The project has had two formal partners since its inception:

The SIMILE Project at the Massachusetts Institute of Technology

The SIMILE project, based at the Computer Science and Artificial Intelligence Laboratory and MIT Libraries was focused on developing robust, open source tools that empower users to access, manage, visualize and reuse digital assets. It was initially funded by the Mellon Foundation and its work is being continued by a community of developers and users.

University of Technology Sydney

The University of Technology Sydney is a project partner with a distinctive perspective on the links between teaching, research and professional practice and which offers students “an integrated exposure to professional practice through dynamic and multifaceted modes of practice-oriented education”.  Professor Nicky Solomon of UTS is member of the project team, and is Director of ‘Remaking Practice’ an ARC funded project which builds on the work of Ensemble.

Subsequently, we have also worked closely with:

The Data Documentation Initiative (DDI)

The Data Documentation Initiative (DDI) is an effort to create an international standard for describing data from the social and behavioral sciences. Expressed in XML, the DDI metadata specification now supports the entire research data life cycle. DDI metadata accompanies and enables data conceptualization, collection, processing, distribution, discovery, analysis, repurposing, and archiving.  PhD student Agustina Martinez Garcia is working closely with the DDI in her research and development project into the potential of semantic technologies to support qualitative inquiry.

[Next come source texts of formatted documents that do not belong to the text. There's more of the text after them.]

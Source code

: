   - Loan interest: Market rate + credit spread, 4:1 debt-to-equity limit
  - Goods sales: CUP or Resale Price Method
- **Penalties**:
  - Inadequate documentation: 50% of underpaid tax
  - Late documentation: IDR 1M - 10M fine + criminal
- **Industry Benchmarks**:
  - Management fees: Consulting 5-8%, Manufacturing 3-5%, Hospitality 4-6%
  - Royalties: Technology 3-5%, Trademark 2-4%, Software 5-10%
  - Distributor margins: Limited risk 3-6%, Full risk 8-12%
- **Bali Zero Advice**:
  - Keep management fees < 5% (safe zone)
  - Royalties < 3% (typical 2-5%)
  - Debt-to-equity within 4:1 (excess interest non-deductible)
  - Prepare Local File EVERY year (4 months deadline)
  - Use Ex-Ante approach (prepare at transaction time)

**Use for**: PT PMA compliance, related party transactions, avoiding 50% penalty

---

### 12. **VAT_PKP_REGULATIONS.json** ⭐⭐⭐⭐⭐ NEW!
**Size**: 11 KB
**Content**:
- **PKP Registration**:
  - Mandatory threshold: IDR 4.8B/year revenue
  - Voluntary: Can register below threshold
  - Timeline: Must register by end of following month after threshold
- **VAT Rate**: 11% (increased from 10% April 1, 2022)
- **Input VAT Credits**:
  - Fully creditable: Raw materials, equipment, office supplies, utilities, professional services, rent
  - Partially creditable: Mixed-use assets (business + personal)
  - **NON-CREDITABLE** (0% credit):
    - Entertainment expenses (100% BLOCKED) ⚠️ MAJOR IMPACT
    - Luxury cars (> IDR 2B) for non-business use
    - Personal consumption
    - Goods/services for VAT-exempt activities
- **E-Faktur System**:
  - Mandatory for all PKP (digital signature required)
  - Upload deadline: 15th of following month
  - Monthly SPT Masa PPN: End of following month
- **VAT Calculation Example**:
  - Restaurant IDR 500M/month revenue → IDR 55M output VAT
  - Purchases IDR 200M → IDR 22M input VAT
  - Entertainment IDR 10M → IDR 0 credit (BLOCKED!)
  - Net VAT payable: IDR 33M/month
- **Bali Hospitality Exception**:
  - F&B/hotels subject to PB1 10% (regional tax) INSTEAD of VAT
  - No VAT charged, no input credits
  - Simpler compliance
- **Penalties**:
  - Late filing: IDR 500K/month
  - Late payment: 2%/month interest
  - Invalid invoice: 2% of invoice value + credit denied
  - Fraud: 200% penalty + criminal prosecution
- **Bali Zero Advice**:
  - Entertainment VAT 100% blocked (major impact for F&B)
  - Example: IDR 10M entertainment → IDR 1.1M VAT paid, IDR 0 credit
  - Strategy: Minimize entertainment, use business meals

Grupo de Investigación de  Tecnología Educativa, at the Universidad de Murcia, Spain

The Educational Technology Research Group from the University of Murcia (Spain), is a work and research group of educationalists, located in Murcia and specializing in educational technologies and their implementation on different learning processes.  During 2009, Dr Maria del Mar Sanchez from GITE was a visiting research fellow attached to the Ensemble project, working at the Centre for Applied Research in Educational Technologies and the Faculty of Education, Community and Leisure at Liverpool John Moores University.